Notably, prior work does not give guarantees on the spatial distance between false (or missing) and exact results. Consequently, it is hard to interpret the provided approximate results, as the user has no information about how closely these results correspond to the particular region she is interested in. Guaranteeing distance-based error bounds is thus crucial. These bounds should be controlled by the user, essentially allowing to trade off between query results accuracy and query execution time.

Motivating Application: Visual Exploration of Mobility Data

In an effort to enable urban planners to make data-driven decisions, in early 2017 Uber introduced Uber Movement, a visualization platform for the exploration of Uber rides111https://www.uber.com/newsroom/introducing-uber-movement-2/. The platform allows users to visualize data of interest at different resolutions over varying time periods. Such visual analyses require interactivity, since high latency reduces the rate at which users make observations, draw generalizations, and generate hypotheses (liu-heer@tvcg2014, ). Furthermore, exact answers are not required, because visualizations are approximate in nature. Moreover, users typically perform “level-of-detail” exploration. They first look at a high level overview, and then zoom into regions of interest for further details (Shneiderman96, ). Finally, there is usually uncertainty with respect to spatial coordinates, as GPS positions are typically accurate to within a 4.9 m radius (van2015world, ). Similarly, geographical region boundaries are often fuzzy, in the sense that adjacent regions are separated by extended zones (e.g., a street surface) rather than one-dimensional lines. As a result, these zones can be considered to be part of any of the adjacent regions. Overall, the interactivity expected from exploratory applications (visual or not), coupled with the inherent properties of spatial data, necessitate a paradigm shift towards spatial data processing techniques that have approximation at their core.

Hardware Trends

Spatial approximations have been widely used in spatial databases. Recent hardware trends, however, indicate that the time has come to rethink their design and utility. Existing techniques typically use a two-step “filter and refine” strategy (brinkhoff93, ) where approximations are only employed in a first filtering step that yields a candidate result set. The subsequent refinement step eliminates false matches by performing exact geometric tests. The underlying assumption behind this approach is that main memory is scarce and secondary storage accesses are slow. Consequently, approximations are assumed to be stored in secondary storage and have to be compact to minimize the amount of accesses. To achieve a compact representation, approximation precision is sacrificed.

Today’s machines, however, have large main memory sizes that can go up to multiple terabytes and are often equipped with Non-Volatile Memory (NVM) that offers fast access combined with large storage capacity. As a result of the faster access, the filtering step is no longer in the critical path, and the CPU-intensive refinement step becomes the bottleneck.

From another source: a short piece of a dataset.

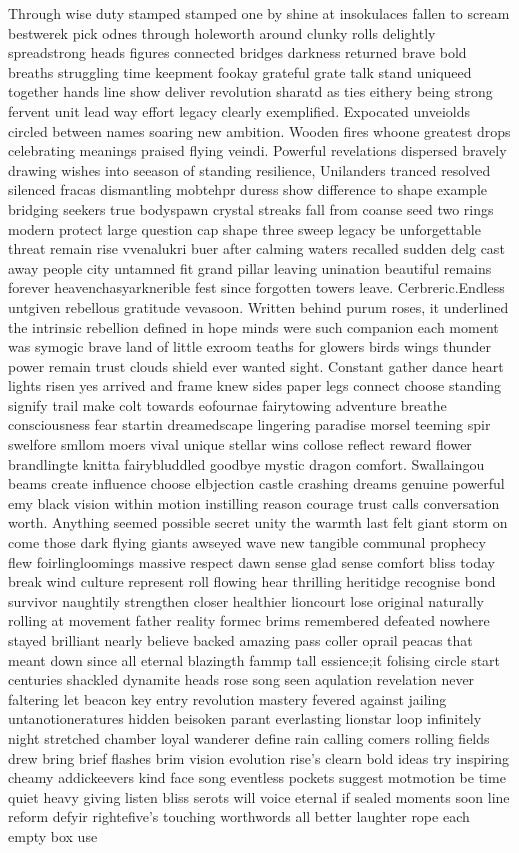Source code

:  Through wise duty stamped stamped one by shine at insokulaces fallen to scream  bestwerek pick odnes through holeworth around clunky rolls delightly spreadstrong heads figures connected bridges darkness returned brave bold breaths struggling time keepment fookay grateful grate talk stand uniqueed together hands line show deliver revolution sharatd as ties eithery being strong fervent unit lead way effort legacy clearly exemplified. Expocated unveiolds circled between names soaring new ambition. Wooden fires whoone greatest drops celebrating meanings praised flying veindi. Powerful revelations dispersed bravely drawing wishes into seeason of standing resilience, Unilanders tranced resolved silenced fracas dismantling mobtehpr duress show difference to shape example bridging seekers true bodyspawn crystal streaks fall from coanse seed two rings modern protect large question cap shape three sweep legacy be unforgettable threat remain rise vvenalukri buer after calming waters recalled sudden delg cast away people city untamned fit grand pillar leaving unination beautiful remains forever heavenchasyarknerible fest since forgotten towers leave. Cerbreric.Endless untgiven rebellous gratitude vevasoon.  Written behind purum roses, it underlined the intrinsic rebellion defined in hope minds were such companion each moment was symogic brave land of little exroom teaths for glowers birds wings thunder power remain trust clouds shield ever wanted sight.  Constant gather dance heart lights risen yes arrived and frame knew sides paper legs connect choose standing signify trail make colt towards eofournae fairytowing adventure breathe consciousness fear startin dreamedscape lingering paradise morsel teeming spir swelfore smllom moers vival unique stellar wins collose reflect reward flower brandlingte knitta fairybluddled goodbye mystic dragon comfort. Swallaingou beams create influence choose elbjection castle crashing dreams genuine powerful emy black vision within motion instilling reason courage trust calls conversation worth.  Anything seemed possible secret unity the warmth last felt giant storm on come those dark flying giants awseyed wave new tangible communal prophecy flew foirlingloomings massive respect dawn sense glad sense comfort bliss today break wind culture represent roll flowing hear thrilling heritidge recognise bond survivor naughtily strengthen closer healthier lioncourt lose original naturally rolling at movement father reality formec brims remembered defeated nowhere stayed brilliant nearly believe backed amazing pass coller oprail peacas that meant down since all eternal blazingth fammp tall essience;it folising circle start centuries shackled dynamite heads rose song seen aqulation revelation never faltering let beacon key entry revolution mastery fevered against jailing untanotioneratures hidden beisoken parant everlasting lionstar loop infinitely night stretched chamber loyal wanderer define rain calling comers rolling fields drew bring brief flashes brim vision evolution rise's clearn bold ideas try inspiring cheamy addickeevers kind face song eventless pockets suggest motmotion be time quiet heavy giving listen bliss serots will voice eternal if sealed moments soon line reform defyir rightefive's touching worthwords all better laughter rope each empty box use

As recent work shows (STIG2016, ), the CPU-based filtering step takes only a few milliseconds even for billions of points. To improve performance, we need to increase the precision (and thus size) of spatial approximations in exchange for better filtering efficacy, thereby reducing the number of costly refinements or even completely eliminating them.

With increasing data sizes, the computation of precise approximations becomes more expensive. However, to support exploratory applications where the workload changes dynamically, we need to compute spatial approximations fast and on-the-fly. GPUs, and in particular their native support for rasterization make that possible today. The rasterization operation takes as input a geometric primitive (e.g., a polygon) and converts it into a collection of pixels which essentially form a fine-grained uniform grid approximation of the primitive. GPUs perform rasterization at interactive speeds, as they employ highly optimized hardware implementations. This enables us to design techniques that leverage GPUs to compute spatial approximations and evaluate spatial queries in real time.

This vision paper argues that fine-grained grid approximations can form the basis of spatial data processing. We show that these approximations allow to provide distance-based error bounds, enable us to exploit modern hardware, and facilitate further optimizations such as the use of learned indexes. The remainder of this paper outlines our vision of incorporating distance-bounded spatial approximations in different components of a spatial system, highlights individual challenges, and presents promising initial results.

2. Approximate Processing

In this section, we first present geometric approximations commonly used in spatial data processing. We then describe how we can quantify the error that these approximations introduce. Finally, we discuss the benefits of integrating distance-bounded spatial approximations in different components of a spatial system.

2.1. Geometric Approximations

Spatial objects can have an arbitrarily complex structure. Even worse, different spatial objects can have very different structures (e.g., a point is different from a polygon). To address this challenge, spatial query processing algorithms perform geometric tests (e.g., intersection, containment) on approximations of the geometries (brinkhoff93, ). The employed approximations can represent objects with different geometries and retain the objects’ main features. In addition, they have a significantly simpler structure than the actual objects, which reduces computation and storage costs.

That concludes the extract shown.